Ms Chepkoech contended that she is a daughter of Mr Too arising from his relationship with her mother, codenamed lJK.

She said that on her own volition to resolve the issue of whether she is a beneficiary of the estate, she underwent DNA testing and her sample was compared and confirmed with that of Mr AMB, who had been confirmed as a son of Mr Too.

But the family rejected those results and for this reason, she sought to have a DNA test conducted on herself and the known children of the late politician to determine paternity.

To support her case, Ms Chepkoech tabled photos of her mother with Too as proof of the existence of a relationship between the two.

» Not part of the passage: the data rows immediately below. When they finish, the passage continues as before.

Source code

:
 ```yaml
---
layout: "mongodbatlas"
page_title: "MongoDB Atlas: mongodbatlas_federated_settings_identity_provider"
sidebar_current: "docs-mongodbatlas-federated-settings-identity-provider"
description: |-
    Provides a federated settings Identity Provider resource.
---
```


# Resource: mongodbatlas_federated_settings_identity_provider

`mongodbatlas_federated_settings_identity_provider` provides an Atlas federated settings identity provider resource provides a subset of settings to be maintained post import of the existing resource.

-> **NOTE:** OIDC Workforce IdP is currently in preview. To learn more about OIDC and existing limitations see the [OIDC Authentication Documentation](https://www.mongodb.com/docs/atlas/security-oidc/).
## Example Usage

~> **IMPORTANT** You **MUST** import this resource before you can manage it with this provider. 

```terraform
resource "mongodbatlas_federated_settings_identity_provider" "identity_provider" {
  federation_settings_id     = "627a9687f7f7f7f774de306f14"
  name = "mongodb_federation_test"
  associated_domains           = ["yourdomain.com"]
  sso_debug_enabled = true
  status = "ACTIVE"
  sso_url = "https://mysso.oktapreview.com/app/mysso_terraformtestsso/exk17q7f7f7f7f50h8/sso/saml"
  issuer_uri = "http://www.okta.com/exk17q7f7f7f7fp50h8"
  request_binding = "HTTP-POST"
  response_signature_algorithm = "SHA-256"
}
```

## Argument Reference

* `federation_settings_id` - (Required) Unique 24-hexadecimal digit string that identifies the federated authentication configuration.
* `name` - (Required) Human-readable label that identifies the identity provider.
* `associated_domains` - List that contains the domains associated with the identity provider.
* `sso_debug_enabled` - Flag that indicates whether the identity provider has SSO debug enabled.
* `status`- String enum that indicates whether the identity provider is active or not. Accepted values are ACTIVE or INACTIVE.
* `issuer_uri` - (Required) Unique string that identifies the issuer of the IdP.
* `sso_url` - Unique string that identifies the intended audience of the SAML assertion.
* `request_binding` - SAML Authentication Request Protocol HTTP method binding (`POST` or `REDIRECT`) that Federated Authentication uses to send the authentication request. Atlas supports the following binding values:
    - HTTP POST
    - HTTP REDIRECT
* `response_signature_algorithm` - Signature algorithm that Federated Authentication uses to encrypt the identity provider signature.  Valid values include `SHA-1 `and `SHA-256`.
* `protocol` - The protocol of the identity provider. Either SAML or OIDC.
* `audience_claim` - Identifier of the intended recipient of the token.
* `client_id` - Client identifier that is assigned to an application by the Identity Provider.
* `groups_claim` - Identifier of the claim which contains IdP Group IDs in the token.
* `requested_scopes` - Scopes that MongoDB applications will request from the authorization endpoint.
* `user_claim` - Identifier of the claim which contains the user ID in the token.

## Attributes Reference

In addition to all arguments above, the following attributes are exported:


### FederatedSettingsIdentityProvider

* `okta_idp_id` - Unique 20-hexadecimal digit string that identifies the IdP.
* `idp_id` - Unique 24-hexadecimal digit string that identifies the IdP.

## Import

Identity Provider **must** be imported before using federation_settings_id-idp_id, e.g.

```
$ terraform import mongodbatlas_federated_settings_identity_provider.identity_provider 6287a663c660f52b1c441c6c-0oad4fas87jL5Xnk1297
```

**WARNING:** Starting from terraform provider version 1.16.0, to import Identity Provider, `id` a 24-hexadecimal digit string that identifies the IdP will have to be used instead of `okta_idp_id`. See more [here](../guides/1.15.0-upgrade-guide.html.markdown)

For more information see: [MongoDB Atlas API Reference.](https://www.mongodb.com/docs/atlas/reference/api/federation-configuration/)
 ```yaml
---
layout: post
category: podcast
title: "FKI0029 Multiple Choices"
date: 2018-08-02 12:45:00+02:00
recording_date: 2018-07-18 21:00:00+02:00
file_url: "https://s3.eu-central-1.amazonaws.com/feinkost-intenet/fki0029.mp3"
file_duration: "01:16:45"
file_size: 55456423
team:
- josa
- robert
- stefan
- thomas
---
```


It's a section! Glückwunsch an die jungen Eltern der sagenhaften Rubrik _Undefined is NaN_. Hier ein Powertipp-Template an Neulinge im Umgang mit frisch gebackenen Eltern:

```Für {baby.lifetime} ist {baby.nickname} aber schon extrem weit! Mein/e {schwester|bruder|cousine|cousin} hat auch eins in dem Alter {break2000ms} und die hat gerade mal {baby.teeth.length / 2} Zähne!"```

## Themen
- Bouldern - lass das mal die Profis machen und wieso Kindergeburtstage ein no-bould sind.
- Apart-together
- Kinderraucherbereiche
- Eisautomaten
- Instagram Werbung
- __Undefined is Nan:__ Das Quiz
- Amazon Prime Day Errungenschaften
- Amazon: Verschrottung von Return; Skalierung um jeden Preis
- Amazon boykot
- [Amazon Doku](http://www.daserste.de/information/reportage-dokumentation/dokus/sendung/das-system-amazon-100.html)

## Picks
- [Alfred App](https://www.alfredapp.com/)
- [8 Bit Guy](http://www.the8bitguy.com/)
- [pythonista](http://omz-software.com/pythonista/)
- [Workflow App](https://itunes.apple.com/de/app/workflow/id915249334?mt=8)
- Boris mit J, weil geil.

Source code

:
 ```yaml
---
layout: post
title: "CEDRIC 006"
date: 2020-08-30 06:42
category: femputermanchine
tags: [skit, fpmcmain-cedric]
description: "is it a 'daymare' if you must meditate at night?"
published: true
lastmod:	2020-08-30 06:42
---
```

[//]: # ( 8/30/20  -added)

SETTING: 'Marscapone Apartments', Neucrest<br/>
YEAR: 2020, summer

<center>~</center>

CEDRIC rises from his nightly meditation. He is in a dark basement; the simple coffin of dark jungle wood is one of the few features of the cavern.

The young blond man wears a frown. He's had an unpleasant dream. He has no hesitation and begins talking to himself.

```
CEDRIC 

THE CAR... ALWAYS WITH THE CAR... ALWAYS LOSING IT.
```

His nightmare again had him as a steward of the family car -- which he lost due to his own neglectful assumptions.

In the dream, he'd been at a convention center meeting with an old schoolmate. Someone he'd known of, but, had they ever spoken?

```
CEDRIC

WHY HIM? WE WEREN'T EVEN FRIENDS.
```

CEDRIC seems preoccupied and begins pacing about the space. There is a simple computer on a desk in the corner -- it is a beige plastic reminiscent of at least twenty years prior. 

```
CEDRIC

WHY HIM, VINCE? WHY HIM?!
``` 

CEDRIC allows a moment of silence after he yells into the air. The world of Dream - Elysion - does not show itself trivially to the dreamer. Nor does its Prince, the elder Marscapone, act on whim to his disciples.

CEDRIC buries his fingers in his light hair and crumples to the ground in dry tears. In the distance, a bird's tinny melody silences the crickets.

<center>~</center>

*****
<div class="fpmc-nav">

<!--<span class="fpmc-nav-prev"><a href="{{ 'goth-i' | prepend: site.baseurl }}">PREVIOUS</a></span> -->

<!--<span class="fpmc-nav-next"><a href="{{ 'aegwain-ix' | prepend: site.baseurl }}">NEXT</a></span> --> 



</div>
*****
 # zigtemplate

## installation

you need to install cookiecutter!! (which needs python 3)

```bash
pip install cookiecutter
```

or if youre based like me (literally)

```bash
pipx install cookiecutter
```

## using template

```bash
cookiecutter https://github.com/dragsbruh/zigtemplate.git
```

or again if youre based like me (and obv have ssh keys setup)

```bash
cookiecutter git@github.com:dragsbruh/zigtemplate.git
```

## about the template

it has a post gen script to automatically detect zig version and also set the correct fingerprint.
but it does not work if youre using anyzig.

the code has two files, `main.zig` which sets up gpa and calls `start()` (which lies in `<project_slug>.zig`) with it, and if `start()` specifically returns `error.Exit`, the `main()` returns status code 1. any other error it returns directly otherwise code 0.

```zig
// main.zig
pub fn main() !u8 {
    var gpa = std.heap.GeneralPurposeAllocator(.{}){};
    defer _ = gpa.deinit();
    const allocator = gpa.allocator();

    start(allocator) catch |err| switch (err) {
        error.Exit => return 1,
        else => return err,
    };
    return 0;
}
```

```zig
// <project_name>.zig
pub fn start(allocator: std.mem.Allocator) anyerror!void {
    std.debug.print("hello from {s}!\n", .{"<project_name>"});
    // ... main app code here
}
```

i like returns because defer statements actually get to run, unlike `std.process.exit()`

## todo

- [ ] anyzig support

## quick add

She also attached evidence that she had been in touch with her step-siblings and that she had visited the late politician on various occasions. She provided evidence that she had been present at the funeral as well.

At stake in the succession dispute is the inheritance of Too's vast estate comprising money in banks, motor vehicles, houses in Nairobi, Nakuru and Eldoret, shares in various companies, maize and wheat farms and land parcels.

Too had an interest in several limited liability companies including Fanikiwa Limited, East African Investment Trust Limited, Charterhouse Investments Limited, Kingswal Holdings Limited, Jamala Holdings Limited, Grad East Africa Limited and Bins (Nairobi) Limited.

He also had 10 trailers, 10 tractors and 11 motor vehicles. Other properties include homes in Nairobi's posh estates such as Muthaiga and Lavington, Milimani in Nakuru and Elgon View in Eldoret town. Also at stake are 19 farms in Trans Nzoia, Nakuru, Uasin Gishu and Nandi counties.